Data from Statistics Canada today show that Canada's employment market weakened in June, both in terms of the headline numbers and the details. This will make it easier for the Bank of Canada to consider another rate cut at the end of the month, although the continued strength in wages may be an issue.
Employment fell by a negligible 1400 in the month, but this was sufficient to push the unemployment rate up by 0.2 percentage points, to 6.4 percent, exactly one percentage point higher than in June 2023. The factor driving unemployment inexorably higher was once again the immigration-driven surge in the population and the labour force. Canada's population rose by almost 99,000 in the month to stand 1.11 million higher than a year ago, while the labour force grew by 40,000, bringing the year-on-year increase to almost 590,000.
There is no conceivable way for the economy to create enough jobs to keep up with this growth. even though the increase of 343,000 in total employment over the past year is a strong showing by historical standards. That fact is reflected in the steady decline in the employment rate, which fell by a further 0.2 percentage points in June to stand at 61.1 percent, 1.1 percentage points lower than a year ago. Total hours worked also fell in June, falling 0.4 percent, though this measure remains 1.1 percent higher than a year ago.
Despite the weakness in job growth and the evidence that the pool of available workers is growing fast, wage gains remain too high for the Bank of Canada's comfort, especially in light of Canada's poor productivity performance. In fact, the year-on-year rise in average hourly earnings accelerated to 5.4 percent in June from 5.1 percent in May This is the only element of today's report that may give the Bank of Canada pause about cutting rates again in the near term.

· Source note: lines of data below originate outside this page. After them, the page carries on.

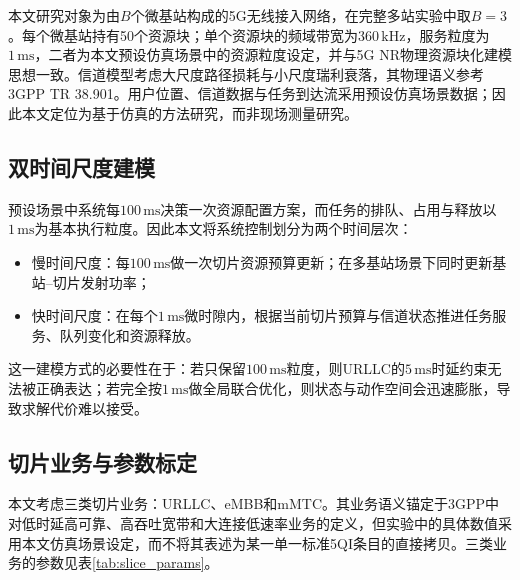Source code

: \documentclass[UTF8,a4paper,12pt,fontset=fandol]{ctexart}
\begin{document}
本文研究对象为由$B$个微基站构成的5G无线接入网络，在完整多站实验中取$B=3$。每个微基站持有50个资源块；单个资源块的频域带宽为$360\,\mathrm{kHz}$，服务粒度为$1\,\mathrm{ms}$，二者为本文预设仿真场景中的资源粒度设定，并与5G NR物理资源块化建模思想一致\cite{3gpp38211}。信道模型考虑大尺度路径损耗与小尺度瑞利衰落，其物理语义参考3GPP TR 38.901\cite{3gpp38901}。用户位置、信道数据与任务到达流采用预设仿真场景数据；因此本文定位为基于仿真的方法研究，而非现场测量研究。

\subsection{双时间尺度建模}

预设场景中系统每$100\,\mathrm{ms}$决策一次资源配置方案，而任务的排队、占用与释放以$1\,\mathrm{ms}$为基本执行粒度。因此本文将系统控制划分为两个时间层次：

\begin{itemize}[leftmargin=2em]
  \item 慢时间尺度：每$100\,\mathrm{ms}$做一次切片资源预算更新；在多基站场景下同时更新基站--切片发射功率；
  \item 快时间尺度：在每个$1\,\mathrm{ms}$微时隙内，根据当前切片预算与信道状态推进任务服务、队列变化和资源释放。
\end{itemize}

这一建模方式的必要性在于：若只保留$100\,\mathrm{ms}$粒度，则URLLC的$5\,\mathrm{ms}$时延约束无法被正确表达；若完全按$1\,\mathrm{ms}$做全局联合优化，则状态与动作空间会迅速膨胀，导致求解代价难以接受。

\subsection{切片业务与参数标定}

本文考虑三类切片业务：URLLC、eMBB和mMTC。其业务语义锚定于3GPP中对低时延高可靠、高吞吐宽带和大连接低速率业务的定义\cite{3gpp23501,3gpp22261}，但实验中的具体数值采用本文仿真场景设定，而不将其表述为某一单一标准5QI条目的直接拷贝。三类业务的参数见表\ref{tab:slice_params}。

\begin{table}[htbp]
  \centering
  \caption{三类切片的业务语义与场景参数化}
  \label{tab:slice_params}
\end{table}
\end{document}
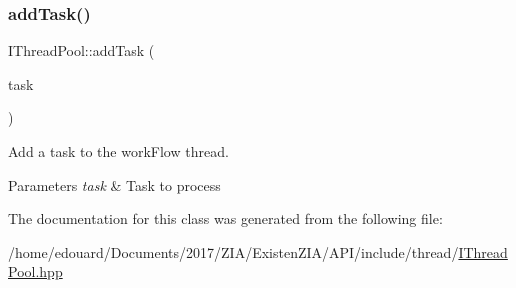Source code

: \subsubsection{\texorpdfstring{add\+Task()}{addTask()}}
{\footnotesize\ttfamily I\+Thread\+Pool\+::add\+Task (\begin{DoxyParamCaption}\item[{std\+::unique\+\_\+ptr$<$ \mbox{\hyperlink{classxzia_1_1ATask}{A\+Task}} $>$}]{task }\end{DoxyParamCaption})\hspace{0.3cm}{\ttfamily [pure virtual]}}



Add a task to the work\+Flow thread. 


\begin{DoxyParams}{Parameters}
{\em task} & Task to process \\
\hline
\end{DoxyParams}


The documentation for this class was generated from the following file\+:\begin{DoxyCompactItemize}
\item 
/home/edouard/\+Documents/2017/\+Z\+I\+A/\+Existen\+Z\+I\+A/\+A\+P\+I/include/thread/\mbox{\hyperlink{IThreadPool_8hpp}{I\+Thread\+Pool.\+hpp}}\end{DoxyCompactItemize}
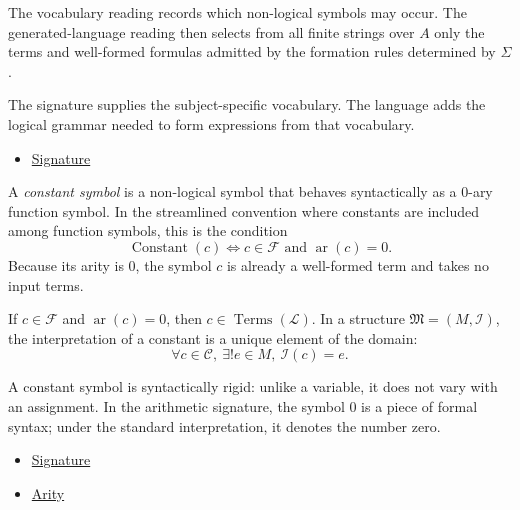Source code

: \begin{remark*}
The vocabulary reading records which non-logical symbols may occur. The
generated-language reading then selects from all finite strings over $A$ only
the terms and well-formed formulas admitted by the formation rules determined
by $\Sigma$.
\end{remark*}

\begin{remark*}[Interpretation]
The signature supplies the subject-specific vocabulary. The language adds the
logical grammar needed to form expressions from that vocabulary.
\end{remark*}

\begin{dependencies}
\begin{itemize}
  \item \hyperref[def:signature]{Signature}
\end{itemize}
\end{dependencies}

\begin{definition}
\label{def:signature-constant-symbol}
A \emph{constant symbol} is a non-logical symbol that behaves syntactically as
a $0$-ary function symbol. In the streamlined convention where constants are
included among function symbols, this is the condition
\[
  \operatorname{Constant}(c)
  \iff c\in\mathcal{F}\text{ and }\operatorname{ar}(c)=0.
\]
Because its arity is $0$, the symbol $c$ is already a well-formed term and
takes no input terms.
\end{definition}

\begin{remark*}
If $c\in\mathcal{F}$ and $\operatorname{ar}(c)=0$, then
$c\in\operatorname{Terms}(\mathcal{L})$. In a structure
$\mathfrak{M}=(M,\mathcal{I})$, the interpretation of a constant is a unique
element of the domain:
\[
  \forall c\in\mathcal{C},\ \exists! e\in M,\ \mathcal{I}(c)=e.
\]
\end{remark*}

\begin{remark*}[Interpretation]
A constant symbol is syntactically rigid: unlike a variable, it does not vary
with an assignment. In the arithmetic signature, the symbol $0$ is a piece of
formal syntax; under the standard interpretation, it denotes the number zero.
\end{remark*}

\begin{dependencies}
\begin{itemize}
  \item \hyperref[def:signature]{Signature}
  \item \hyperref[def:arity]{Arity}
\end{itemize}
\end{dependencies}

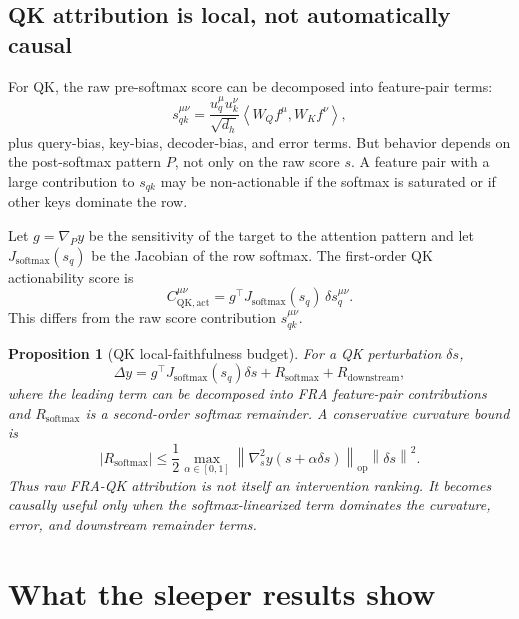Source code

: \documentclass[11pt]{article}
\newcommand{\ip}[2]{\left\langle #1,#2\right\rangle}
\newcommand{\norm}[1]{\left\lVert #1\right\rVert}
\newcommand{\softmax}{\operatorname{softmax}}
\newcommand{\QK}{\mathrm{QK}}
\theoremstyle{definition}
\theoremstyle{plain}
\newtheorem{proposition}{Proposition}
\theoremstyle{remark}
\begin{document}
\subsection{QK attribution is local, not automatically causal}

For QK, the raw pre-softmax score can be decomposed into feature-pair terms:
\begin{equation}
    s_{qk}^{\mu\nu}
    =
    \frac{u_q^\mu u_k^\nu}{\sqrt{d_h}}
    \ip{W_Q f^\mu}{W_K f^\nu},
    \label{eq:qk_pair}
\end{equation}
plus query-bias, key-bias, decoder-bias, and error terms.  But behavior depends
on the post-softmax pattern $P$, not only on the raw score $s$.  A feature pair
with a large contribution to $s_{qk}$ may be non-actionable if the softmax is
saturated or if other keys dominate the row.

Let $g=\nabla_P y$ be the sensitivity of the target to the attention pattern and
let $J_{\softmax}(s_q)$ be the Jacobian of the row softmax.  The first-order
QK actionability score is
\begin{equation}
    C_{\QK,\mathrm{act}}^{\mu\nu}
    =
    g^\top J_{\softmax}(s_q)\,\delta s_q^{\mu\nu}.
    \label{eq:qk_actionability}
\end{equation}
This differs from the raw score contribution $s_{qk}^{\mu\nu}$.

\begin{proposition}[QK local-faithfulness budget]
For a QK perturbation $\delta s$,
\begin{equation}
    \Delta y
    =
    g^\top J_{\softmax}(s_q)\delta s
    + R_{\softmax}
    + R_{\mathrm{downstream}},
\end{equation}
where the leading term can be decomposed into FRA feature-pair contributions and
$R_{\softmax}$ is a second-order softmax remainder.  A conservative curvature
bound is
\begin{equation}
    |R_{\softmax}|
    \le
    \frac{1}{2}
    \max_{\alpha\in[0,1]}
    \left\|\nabla_s^2 y(s+\alpha\delta s)\right\|_{\mathrm{op}}
    \norm{\delta s}^2.
\end{equation}
Thus raw FRA-QK attribution is not itself an intervention ranking.  It becomes
causally useful only when the softmax-linearized term dominates the curvature,
error, and downstream remainder terms.
\end{proposition}

\section{What the sleeper results show}
\end{document}
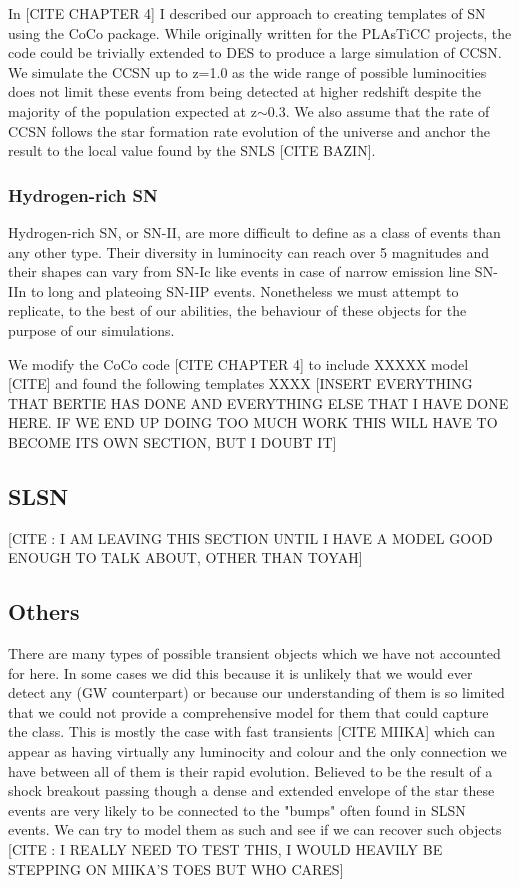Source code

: In [CITE CHAPTER 4] I described our approach to creating templates of SN using the CoCo package. While originally written for the PLAsTiCC projects, the code could be trivially extended to DES to produce a large simulation of CCSN. We simulate the CCSN up to z=1.0 as the wide range of possible luminocities does not limit these events from being detected at higher redshift despite the majority of the population expected at z$\sim$0.3. We also assume that the rate of CCSN follows the star formation rate evolution of the universe and anchor the result to the local value found by the SNLS [CITE BAZIN]. \\

\subsubsection{Hydrogen-rich SN}
Hydrogen-rich SN, or SN-II, are more difficult to define as a class of events than any other type. Their diversity in luminocity can reach over 5 magnitudes and their shapes can vary from SN-Ic like events in case of narrow emission line SN-IIn to long and plateoing SN-IIP events. Nonetheless we must attempt to replicate, to the best of our abilities, the behaviour of these objects for the purpose of our simulations.

We modify the CoCo code [CITE CHAPTER 4] to include XXXXX model [CITE] and found the following templates XXXX [INSERT EVERYTHING THAT BERTIE HAS DONE AND EVERYTHING ELSE THAT I HAVE DONE HERE. IF WE END UP DOING TOO MUCH WORK THIS WILL HAVE TO BECOME ITS OWN SECTION, BUT I DOUBT IT]

\subsection{SLSN}
[CITE : I AM LEAVING THIS SECTION UNTIL I HAVE A MODEL GOOD ENOUGH TO TALK ABOUT, OTHER THAN TOYAH]

\subsection{Others}
There are many types of possible transient objects which we have not accounted for here. In some cases we did this because it is unlikely that we would ever detect any (GW counterpart) or because our understanding of them is so limited that we could not provide a comprehensive model for them that could capture the class. This is mostly the case with fast transients [CITE MIIKA] which can appear as having virtually any luminocity and colour and the only connection we have between all of them is their rapid evolution. Believed to be the result of a shock breakout passing though a dense and extended envelope of the star these events are very likely to be connected to the "bumps" often found in SLSN events. We can try to model them as such and see if we can recover such objects [CITE : I REALLY NEED TO TEST THIS, I WOULD HEAVILY BE STEPPING ON MIIKA'S TOES BUT WHO CARES]


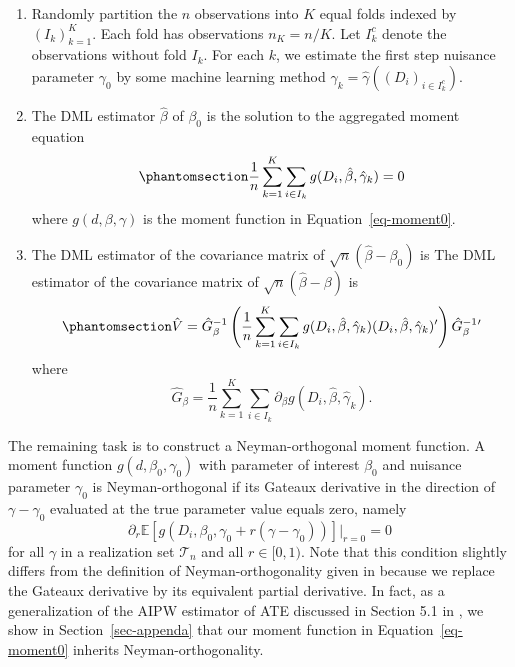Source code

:\documentclass[
  12pt,
  12pt]{article}
\numberwithin{equation}{section}
\theoremstyle{definition}
\theoremstyle{plain}
\theoremstyle{plain}
\theoremstyle{remark}
\begin{document}
\begin{enumerate}
\def\labelenumi{\arabic{enumi}.}
\item
  Randomly partition the \(n\) observations into \(K\) equal folds
  indexed by \((I_k)_{k = 1}^{K}\). Each fold has observations
  \(n_K = n/K\). Let \(I_k^c\) denote the observations without fold
  \(I_k\). For each \(k\), we estimate the first step nuisance parameter
  \(\gamma_0\) by some machine learning method
  \(\hat\gamma_k = \hat\gamma((D_i)_{i \in I_k^c})\).
\item
  The DML estimator \(\hat\beta\) of \(\beta_0\) is the solution to the
  aggregated moment equation
  \begin{equation}\phantomsection\label{eq-dmlestimator}{
  \frac1n \sum_{k = 1}^K \sum_{i \in I_k} g(D_i, \hat\beta, \hat\gamma_k) = 0
  }\end{equation} where \(g(d, \beta, \gamma)\) is the moment function
  in Equation~\ref{eq-moment0}.
\item
  The DML estimator of the covariance matrix of
  \(\sqrt{n}(\hat\beta - \beta_0)\) is The DML estimator of the
  covariance matrix of \(\sqrt{n}(\hat\beta - \beta)\) is
  \begin{equation}\phantomsection\label{eq-dmlvar}{
  \hat{V} = \hat{G}_\beta^{-1}\left(\frac1n\sum_{k = 1}^{K}\sum_{i \in I_k} g(D_i, \hat\beta, \hat\gamma_k)(D_i, \hat\beta, \hat\gamma_k)'\right)\hat{G}_\beta^{-1}{'}
  }\end{equation} where \[
  \hat{G}_\beta = \frac{1}{n}\sum_{k = 1}^{K}\sum_{i \in I_k} \partial_\beta g(D_i, \hat\beta, \hat\gamma_k).
  \]
\end{enumerate}

The remaining task is to construct a Neyman-orthogonal moment function.
A moment function \(g(d, \beta_0, \gamma_0)\) with parameter of interest
\(\beta_0\) and nuisance parameter \(\gamma_0\) is Neyman-orthogonal if
its Gateaux derivative in the direction of \(\gamma - \gamma_0\)
evaluated at the true parameter value equals zero, namely \[
\partial_r \mathbb{E}[g(D_i, \beta_0, \gamma_0 + r(\gamma - \gamma_0))]\vert_{r = 0} = 0
\] for all \(\gamma\) in a realization set \(\mathcal{T}_n\) and all
\(r \in [0, 1)\). Note that this condition slightly differs from the
definition of Neyman-orthogonality given in
\citet{chernozhukov2018double} because we replace the Gateaux derivative
by its equivalent partial derivative. In fact, as a generalization of
the AIPW estimator of ATE discussed in Section 5.1 in
\citet{chernozhukov2018double}, we show in Section~\ref{sec-appenda}
that our moment function in Equation~\ref{eq-moment0} inherits
Neyman-orthogonality.
\end{document}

Meanwhile in the US, analysts are choosing to view the 206,000 jobs added in June as evidence that job market pressures are slowly easing, an impression reinforced by downward revisions to the data for the two preceding months. One factor that will make the Fed's future rate decisions easier is the subdued growth in wages, with average hourly earnings up just 3.9 percent from a year ago. The Bank of Canada should be so lucky.